# Community Tank



## brezilian (Apr 21, 2012)

Hello guys right now i have an extra 20 gallon thats running and i was wondering what to put in it. i was thinking of some shrimp, tetra and guppies... oh ya and some ottos. i would like to make it semi planted with moss balls and stuff like that. so if you have any ideas let me know.


----------



## brezilian (Apr 21, 2012)

anybody got any ideas


----------



## Foxtail (Mar 14, 2012)

Get a bunch of those rams that charles has.

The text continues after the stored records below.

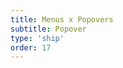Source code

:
 ```yaml
---
title: Menus x Popovers
subtitle: Popover
type: 'ship'
order: 17
---
```


<script>
  import ShipScore from '$lib/components/ShipScore.svelte'
</script>

<ShipScore chrome="114" firefox="125" safari="17" globalScore="88%!" shipIt />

Sent from my SGH-T959D using Tapatalk 2


----------



## macframalama (Apr 17, 2012)

south american /central american cichlid hybrid grow out cube???

lmao


----------



## Momobobo (Sep 28, 2010)

I've always wanted to do a school of Pygmy Cories and Mosquito Rasbora. Never had the spare tank to do it though...:bigsmile:


----------



## gsneufeld (Jan 28, 2012)

Pygmy corys are great, I've kept two of the commoner dwarf cory species, and the pygmaeus are shy, you need dither fish, and a large group of the pygmies in order to see them really swim around but when they do its really something, they dont call them tetra corys for nothing! They especially love swimming with my otos. They are great tankmates for shrimp cause they won't touch even the smallest of shrimplets, just like otos and BNs.


----------



## roshan (Jul 19, 2010)

Dont forget Nerite Snails, great little cleaners and they are very colourfull, just dont buy any Loaches or Assasin Snails..they will eat them


----------



## macframalama (Apr 17, 2012)

your loving those things arent you lol


roshan said:


> Dont forget Nerite Snails, great little cleaners and they are very colourfull, just dont buy any Loaches or Assasin Snails..they will eat them


----------



## roshan (Jul 19, 2010)

macframalama said:


> your loving those things arent you lol


you betcha!! whats not to like, they are cheap,peacefull, clean like crazy and at times very interesting to just observe plus they will get into every nook and cranny to devour Algae


----------



## brezilian (Apr 21, 2012)

sweet any more ideas


----------



## sunshine_1965 (Aug 16, 2011)

The shrimp idea sounds great. I have a 10g shrimp tank and love it. The shrimp are fascinating creatures. They will continue to populate the tank and will generate a small return on your initial investment. You can usually find some great deals here on shrimp. Good luck.


----------



## brezilian (Apr 21, 2012)

cool i think i'll get some ghost shrimp and blueberry shrimp


----------